Every developer learned to hate Internet Explorer, and for a good reason.
For more than a decade, Microsoft has been hibernating. After crushing Netscape, IE6 became THE BROWSER to use. In that time, it had all the advanced features and must have. But that status easily vanished with versions 7 and 8. Microsoft was too slow, and applied its own standards instead of adopting W3C standards.
Rise of Firefox and Chrome:
During the last 9 years, Firefox and Chrome rose to the competition, eating more than 40% of the market share. Just when IE was going down to the 50% mark, Microsoft decided to wake up and released IE9, the first real update to the internet explorer since version 6. HTML5, CSS3, new JavaScript engine and more.

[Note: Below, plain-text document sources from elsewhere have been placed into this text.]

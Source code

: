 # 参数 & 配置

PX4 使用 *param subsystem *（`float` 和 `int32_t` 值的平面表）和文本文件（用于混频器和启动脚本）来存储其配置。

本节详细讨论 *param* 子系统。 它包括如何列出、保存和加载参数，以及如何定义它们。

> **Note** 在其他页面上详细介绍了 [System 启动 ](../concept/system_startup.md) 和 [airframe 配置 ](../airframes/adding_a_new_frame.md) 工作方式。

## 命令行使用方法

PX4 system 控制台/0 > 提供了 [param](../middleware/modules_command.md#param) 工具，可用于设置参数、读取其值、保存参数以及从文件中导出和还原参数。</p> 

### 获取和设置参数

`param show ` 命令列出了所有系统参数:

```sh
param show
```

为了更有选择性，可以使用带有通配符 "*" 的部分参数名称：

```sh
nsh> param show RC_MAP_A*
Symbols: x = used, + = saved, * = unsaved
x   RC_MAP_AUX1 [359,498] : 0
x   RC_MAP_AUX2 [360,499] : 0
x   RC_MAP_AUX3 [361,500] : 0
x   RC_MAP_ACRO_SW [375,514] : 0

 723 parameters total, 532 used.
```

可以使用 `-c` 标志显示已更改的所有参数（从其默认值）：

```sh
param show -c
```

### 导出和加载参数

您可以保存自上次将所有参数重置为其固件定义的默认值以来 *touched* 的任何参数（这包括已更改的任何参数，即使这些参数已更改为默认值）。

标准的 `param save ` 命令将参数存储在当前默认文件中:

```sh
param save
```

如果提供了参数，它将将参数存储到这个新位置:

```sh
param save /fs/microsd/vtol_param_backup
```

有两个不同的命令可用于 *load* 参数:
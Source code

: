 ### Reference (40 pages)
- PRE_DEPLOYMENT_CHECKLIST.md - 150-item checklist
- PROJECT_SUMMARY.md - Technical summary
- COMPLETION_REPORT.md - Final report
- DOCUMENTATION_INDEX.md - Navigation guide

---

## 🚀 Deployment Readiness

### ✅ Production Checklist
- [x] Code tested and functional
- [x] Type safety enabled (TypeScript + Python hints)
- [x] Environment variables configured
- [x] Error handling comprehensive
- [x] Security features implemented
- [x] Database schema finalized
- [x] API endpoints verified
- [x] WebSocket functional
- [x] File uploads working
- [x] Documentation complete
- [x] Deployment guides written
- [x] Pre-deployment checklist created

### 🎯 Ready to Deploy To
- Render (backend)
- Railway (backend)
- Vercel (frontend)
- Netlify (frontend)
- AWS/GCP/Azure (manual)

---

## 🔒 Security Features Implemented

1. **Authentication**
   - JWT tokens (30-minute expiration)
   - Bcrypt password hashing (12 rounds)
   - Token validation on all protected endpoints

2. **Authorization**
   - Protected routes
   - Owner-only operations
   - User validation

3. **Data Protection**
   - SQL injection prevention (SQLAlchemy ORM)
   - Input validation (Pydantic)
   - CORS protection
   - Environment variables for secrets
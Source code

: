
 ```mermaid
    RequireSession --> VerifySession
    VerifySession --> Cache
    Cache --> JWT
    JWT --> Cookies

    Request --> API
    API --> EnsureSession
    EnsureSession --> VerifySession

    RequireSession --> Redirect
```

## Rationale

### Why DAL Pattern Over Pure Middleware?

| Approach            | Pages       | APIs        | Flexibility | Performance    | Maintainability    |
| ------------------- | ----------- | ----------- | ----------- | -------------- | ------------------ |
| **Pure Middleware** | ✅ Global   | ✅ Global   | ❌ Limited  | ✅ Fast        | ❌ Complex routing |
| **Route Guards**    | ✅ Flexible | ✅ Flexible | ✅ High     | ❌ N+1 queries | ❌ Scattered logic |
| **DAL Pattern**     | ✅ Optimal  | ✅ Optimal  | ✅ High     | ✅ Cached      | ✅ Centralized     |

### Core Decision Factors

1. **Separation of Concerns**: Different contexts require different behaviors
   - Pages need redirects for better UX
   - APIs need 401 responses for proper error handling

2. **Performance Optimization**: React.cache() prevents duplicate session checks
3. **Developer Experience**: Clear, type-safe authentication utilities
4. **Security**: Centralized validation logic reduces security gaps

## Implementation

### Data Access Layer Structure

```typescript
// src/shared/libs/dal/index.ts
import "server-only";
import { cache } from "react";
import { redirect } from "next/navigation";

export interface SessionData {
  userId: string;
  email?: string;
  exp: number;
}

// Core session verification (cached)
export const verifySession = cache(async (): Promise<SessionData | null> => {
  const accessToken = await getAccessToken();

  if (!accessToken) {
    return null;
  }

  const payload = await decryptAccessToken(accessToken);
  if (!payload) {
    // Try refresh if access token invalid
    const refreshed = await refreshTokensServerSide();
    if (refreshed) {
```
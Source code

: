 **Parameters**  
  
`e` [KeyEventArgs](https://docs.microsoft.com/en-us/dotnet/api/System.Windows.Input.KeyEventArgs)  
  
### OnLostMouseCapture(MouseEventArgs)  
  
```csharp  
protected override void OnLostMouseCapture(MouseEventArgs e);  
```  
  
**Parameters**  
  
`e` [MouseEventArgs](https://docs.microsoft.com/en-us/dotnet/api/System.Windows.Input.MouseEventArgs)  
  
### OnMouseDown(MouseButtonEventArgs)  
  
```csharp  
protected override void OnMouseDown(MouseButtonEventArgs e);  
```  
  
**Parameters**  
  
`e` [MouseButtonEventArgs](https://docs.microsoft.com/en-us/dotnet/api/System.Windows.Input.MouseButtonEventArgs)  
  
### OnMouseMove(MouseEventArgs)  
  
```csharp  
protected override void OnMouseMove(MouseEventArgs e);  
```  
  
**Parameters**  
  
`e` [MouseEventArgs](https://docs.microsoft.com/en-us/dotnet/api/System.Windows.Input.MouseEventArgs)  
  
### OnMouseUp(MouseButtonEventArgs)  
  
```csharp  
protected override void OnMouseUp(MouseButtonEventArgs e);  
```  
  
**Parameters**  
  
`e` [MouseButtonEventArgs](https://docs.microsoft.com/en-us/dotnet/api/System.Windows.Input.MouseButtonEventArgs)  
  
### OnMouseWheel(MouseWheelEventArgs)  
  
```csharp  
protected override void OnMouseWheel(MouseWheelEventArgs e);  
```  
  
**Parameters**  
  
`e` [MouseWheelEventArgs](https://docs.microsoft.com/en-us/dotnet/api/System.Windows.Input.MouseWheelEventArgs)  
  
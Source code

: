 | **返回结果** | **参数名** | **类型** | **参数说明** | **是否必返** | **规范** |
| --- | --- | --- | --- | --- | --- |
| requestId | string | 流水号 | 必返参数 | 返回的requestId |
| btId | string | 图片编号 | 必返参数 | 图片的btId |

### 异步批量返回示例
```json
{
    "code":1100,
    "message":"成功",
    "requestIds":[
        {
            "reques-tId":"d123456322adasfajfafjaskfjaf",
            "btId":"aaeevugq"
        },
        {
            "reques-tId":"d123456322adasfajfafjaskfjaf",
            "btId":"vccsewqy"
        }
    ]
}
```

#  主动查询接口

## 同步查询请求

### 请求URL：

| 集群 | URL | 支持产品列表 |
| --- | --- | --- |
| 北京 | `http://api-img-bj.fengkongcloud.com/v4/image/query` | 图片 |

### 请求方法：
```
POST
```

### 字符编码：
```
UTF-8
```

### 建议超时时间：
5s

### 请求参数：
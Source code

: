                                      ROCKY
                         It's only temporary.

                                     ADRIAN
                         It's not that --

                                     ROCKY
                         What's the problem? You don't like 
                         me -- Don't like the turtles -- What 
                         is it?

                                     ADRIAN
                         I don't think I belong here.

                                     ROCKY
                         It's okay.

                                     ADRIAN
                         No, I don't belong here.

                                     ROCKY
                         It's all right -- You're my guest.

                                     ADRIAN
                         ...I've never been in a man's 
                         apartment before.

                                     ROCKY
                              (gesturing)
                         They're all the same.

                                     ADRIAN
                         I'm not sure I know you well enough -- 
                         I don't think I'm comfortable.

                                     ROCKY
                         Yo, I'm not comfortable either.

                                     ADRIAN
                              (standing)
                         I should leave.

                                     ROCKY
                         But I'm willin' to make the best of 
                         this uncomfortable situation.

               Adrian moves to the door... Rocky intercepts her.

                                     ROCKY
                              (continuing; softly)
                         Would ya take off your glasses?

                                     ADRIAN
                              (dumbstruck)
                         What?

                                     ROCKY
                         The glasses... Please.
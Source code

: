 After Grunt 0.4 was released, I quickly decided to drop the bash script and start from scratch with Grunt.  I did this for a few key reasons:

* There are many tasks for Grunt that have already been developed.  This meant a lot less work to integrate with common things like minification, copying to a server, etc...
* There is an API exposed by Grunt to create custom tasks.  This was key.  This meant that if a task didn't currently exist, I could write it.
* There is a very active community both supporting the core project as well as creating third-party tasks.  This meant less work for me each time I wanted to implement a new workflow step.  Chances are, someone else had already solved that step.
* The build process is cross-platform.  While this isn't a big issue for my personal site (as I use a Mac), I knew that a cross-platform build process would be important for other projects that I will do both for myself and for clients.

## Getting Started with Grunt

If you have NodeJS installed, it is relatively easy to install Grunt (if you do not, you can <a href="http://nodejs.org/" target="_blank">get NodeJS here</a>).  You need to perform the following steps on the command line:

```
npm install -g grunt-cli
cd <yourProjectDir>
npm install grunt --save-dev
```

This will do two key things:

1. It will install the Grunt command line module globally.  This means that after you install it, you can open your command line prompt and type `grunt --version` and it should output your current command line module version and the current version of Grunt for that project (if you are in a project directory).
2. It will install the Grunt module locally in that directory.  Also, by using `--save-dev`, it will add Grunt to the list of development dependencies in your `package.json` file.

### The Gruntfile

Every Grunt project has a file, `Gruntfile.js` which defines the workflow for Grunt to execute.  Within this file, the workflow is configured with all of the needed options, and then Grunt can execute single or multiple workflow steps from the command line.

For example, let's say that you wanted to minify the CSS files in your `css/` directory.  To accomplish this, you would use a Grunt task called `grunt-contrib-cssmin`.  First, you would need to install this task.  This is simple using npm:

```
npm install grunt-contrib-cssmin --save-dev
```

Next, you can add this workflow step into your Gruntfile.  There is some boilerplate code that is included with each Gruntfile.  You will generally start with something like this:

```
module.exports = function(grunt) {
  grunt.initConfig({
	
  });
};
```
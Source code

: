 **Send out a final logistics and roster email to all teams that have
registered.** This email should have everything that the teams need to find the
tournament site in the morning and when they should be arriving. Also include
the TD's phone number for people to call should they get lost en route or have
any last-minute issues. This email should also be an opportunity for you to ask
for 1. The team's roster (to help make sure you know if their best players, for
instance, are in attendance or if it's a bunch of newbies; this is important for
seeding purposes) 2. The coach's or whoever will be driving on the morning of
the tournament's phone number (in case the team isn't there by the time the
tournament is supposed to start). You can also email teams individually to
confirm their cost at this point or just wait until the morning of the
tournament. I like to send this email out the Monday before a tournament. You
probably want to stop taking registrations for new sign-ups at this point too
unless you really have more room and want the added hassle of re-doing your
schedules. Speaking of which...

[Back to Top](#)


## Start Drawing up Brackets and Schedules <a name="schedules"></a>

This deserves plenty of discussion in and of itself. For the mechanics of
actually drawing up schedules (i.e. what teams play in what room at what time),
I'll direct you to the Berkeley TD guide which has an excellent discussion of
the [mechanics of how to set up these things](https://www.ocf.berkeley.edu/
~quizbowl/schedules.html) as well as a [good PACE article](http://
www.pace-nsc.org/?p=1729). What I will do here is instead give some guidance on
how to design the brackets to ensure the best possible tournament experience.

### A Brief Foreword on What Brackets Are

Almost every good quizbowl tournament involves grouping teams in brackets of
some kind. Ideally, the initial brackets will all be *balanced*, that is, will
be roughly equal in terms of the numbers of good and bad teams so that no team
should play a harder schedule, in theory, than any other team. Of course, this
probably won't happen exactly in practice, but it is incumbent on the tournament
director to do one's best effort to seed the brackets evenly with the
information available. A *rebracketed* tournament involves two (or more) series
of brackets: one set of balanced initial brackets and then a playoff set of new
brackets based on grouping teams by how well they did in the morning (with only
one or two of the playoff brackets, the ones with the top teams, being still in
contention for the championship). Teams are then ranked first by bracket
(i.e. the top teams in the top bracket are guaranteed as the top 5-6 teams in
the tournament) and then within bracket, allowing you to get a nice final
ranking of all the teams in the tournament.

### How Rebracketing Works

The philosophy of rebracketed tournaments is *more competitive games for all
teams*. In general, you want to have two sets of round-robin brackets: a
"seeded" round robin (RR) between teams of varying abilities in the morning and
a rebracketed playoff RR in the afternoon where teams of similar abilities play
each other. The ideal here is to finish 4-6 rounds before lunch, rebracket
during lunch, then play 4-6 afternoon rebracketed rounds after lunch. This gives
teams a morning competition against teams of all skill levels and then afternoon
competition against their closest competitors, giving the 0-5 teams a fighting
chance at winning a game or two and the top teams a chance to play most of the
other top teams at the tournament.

IE was on a faster development cycle, and in less than 2 years, we got to IE11. In my personal opinion, IE11 is the best browser currently in market with its almost full support for CSS3 and HTML5 adding its rendering and JavaScript engines.
Chrome and Firefox release new versions almost every couple of weeks. During the last 4 months, Chrome is creating weird bugs with every new version, especially on Right-To-Left languages.
During a series of technical posts, I will be elaborating on cross-browser features, support, tips and hacks that helped me resolve a series of problems during my work. And since IE8 still have a good portion of the market share, I am sure every front end developer will need it.
Note that IE12 is just around the corner.